_Task prompt_. Here are the records. Print them all exactly.

Source data

--- START ---

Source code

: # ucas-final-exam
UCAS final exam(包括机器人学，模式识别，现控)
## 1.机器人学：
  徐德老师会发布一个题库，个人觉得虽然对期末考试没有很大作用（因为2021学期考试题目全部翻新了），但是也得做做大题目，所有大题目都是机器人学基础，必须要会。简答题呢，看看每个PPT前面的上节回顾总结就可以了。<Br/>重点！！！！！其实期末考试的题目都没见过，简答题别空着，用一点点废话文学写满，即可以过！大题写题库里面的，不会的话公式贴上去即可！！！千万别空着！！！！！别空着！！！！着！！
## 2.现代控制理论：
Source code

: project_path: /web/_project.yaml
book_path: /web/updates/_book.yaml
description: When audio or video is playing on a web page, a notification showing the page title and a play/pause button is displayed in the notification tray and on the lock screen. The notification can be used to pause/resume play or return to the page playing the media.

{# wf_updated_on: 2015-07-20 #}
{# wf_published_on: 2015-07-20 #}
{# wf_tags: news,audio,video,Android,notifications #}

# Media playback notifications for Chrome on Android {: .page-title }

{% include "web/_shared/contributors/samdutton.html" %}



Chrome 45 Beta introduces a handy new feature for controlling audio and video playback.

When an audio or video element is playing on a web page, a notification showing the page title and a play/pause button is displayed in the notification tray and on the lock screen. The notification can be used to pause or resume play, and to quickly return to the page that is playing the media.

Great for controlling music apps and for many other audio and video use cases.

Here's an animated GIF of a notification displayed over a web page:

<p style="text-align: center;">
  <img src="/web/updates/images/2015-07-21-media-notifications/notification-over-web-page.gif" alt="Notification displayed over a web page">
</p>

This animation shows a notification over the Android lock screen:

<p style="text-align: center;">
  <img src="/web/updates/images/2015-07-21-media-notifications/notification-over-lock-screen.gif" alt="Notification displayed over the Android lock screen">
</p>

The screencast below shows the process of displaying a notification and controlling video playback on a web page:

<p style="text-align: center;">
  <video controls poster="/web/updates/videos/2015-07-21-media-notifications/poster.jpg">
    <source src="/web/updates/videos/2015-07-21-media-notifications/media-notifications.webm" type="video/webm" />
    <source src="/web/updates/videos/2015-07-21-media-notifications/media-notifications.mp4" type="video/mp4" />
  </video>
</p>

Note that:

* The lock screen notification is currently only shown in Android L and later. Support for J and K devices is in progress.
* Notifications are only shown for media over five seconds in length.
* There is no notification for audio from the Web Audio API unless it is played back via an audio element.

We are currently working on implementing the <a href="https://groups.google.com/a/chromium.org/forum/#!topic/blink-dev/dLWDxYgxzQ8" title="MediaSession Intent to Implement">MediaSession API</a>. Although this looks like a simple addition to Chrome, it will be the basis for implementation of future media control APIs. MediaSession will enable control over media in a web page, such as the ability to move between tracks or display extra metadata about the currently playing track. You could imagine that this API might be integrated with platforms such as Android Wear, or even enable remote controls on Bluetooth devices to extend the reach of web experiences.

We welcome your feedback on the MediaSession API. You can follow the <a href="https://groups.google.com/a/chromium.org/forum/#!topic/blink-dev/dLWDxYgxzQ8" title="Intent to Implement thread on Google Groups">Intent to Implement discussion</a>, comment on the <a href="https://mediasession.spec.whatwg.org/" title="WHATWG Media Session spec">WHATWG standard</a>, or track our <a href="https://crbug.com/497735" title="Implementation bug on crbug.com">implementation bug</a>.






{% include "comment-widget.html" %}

--- END ---

_Task answer_.
Source code

: # ucas-final-exam
UCAS final exam(包括机器人学，模式识别，现控)
## 1.机器人学：
  徐德老师会发布一个题库，个人觉得虽然对期末考试没有很大作用（因为2021学期考试题目全部翻新了），但是也得做做大题目，所有大题目都是机器人学基础，必须要会。简答题呢，看看每个PPT前面的上节回顾总结就可以了。<Br/>重点！！！！！其实期末考试的题目都没见过，简答题别空着，用一点点废话文学写满，即可以过！大题写题库里面的，不会的话公式贴上去即可！！！千万别空着！！！！！别空着！！！！着！！
## 2.现代控制理论：
Source code

: project_path: /web/_project.yaml
book_path: /web/updates/_book.yaml
description: When audio or video is playing on a web page, a notification showing the page title and a play/pause button is displayed in the notification tray and on the lock screen. The notification can be used to pause/resume play or return to the page playing the media.

{# wf_updated_on: 2015-07-20 #}
{# wf_published_on: 2015-07-20 #}
{# wf_tags: news,audio,video,Android,notifications #}

# Media playback notifications for Chrome on Android {: .page-title }

{% include "web/_shared/contributors/samdutton.html" %}



Chrome 45 Beta introduces a handy new feature for controlling audio and video playback.

When an audio or video element is playing on a web page, a notification showing the page title and a play/pause button is displayed in the notification tray and on the lock screen. The notification can be used to pause or resume play, and to quickly return to the page that is playing the media.

Great for controlling music apps and for many other audio and video use cases.

Here's an animated GIF of a notification displayed over a web page:

<p style="text-align: center;">
  <img src="/web/updates/images/2015-07-21-media-notifications/notification-over-web-page.gif" alt="Notification displayed over a web page">
</p>

This animation shows a notification over the Android lock screen:

<p style="text-align: center;">
  <img src="/web/updates/images/2015-07-21-media-notifications/notification-over-lock-screen.gif" alt="Notification displayed over the Android lock screen">
</p>

The screencast below shows the process of displaying a notification and controlling video playback on a web page:

<p style="text-align: center;">
  <video controls poster="/web/updates/videos/2015-07-21-media-notifications/poster.jpg">
    <source src="/web/updates/videos/2015-07-21-media-notifications/media-notifications.webm" type="video/webm" />
    <source src="/web/updates/videos/2015-07-21-media-notifications/media-notifications.mp4" type="video/mp4" />
  </video>
</p>

Note that:

* The lock screen notification is currently only shown in Android L and later. Support for J and K devices is in progress.
* Notifications are only shown for media over five seconds in length.
* There is no notification for audio from the Web Audio API unless it is played back via an audio element.

We are currently working on implementing the <a href="https://groups.google.com/a/chromium.org/forum/#!topic/blink-dev/dLWDxYgxzQ8" title="MediaSession Intent to Implement">MediaSession API</a>. Although this looks like a simple addition to Chrome, it will be the basis for implementation of future media control APIs. MediaSession will enable control over media in a web page, such as the ability to move between tracks or display extra metadata about the currently playing track. You could imagine that this API might be integrated with platforms such as Android Wear, or even enable remote controls on Bluetooth devices to extend the reach of web experiences.

We welcome your feedback on the MediaSession API. You can follow the <a href="https://groups.google.com/a/chromium.org/forum/#!topic/blink-dev/dLWDxYgxzQ8" title="Intent to Implement thread on Google Groups">Intent to Implement discussion</a>, comment on the <a href="https://mediasession.spec.whatwg.org/" title="WHATWG Media Session spec">WHATWG standard</a>, or track our <a href="https://crbug.com/497735" title="Implementation bug on crbug.com">implementation bug</a>.






{% include "comment-widget.html" %}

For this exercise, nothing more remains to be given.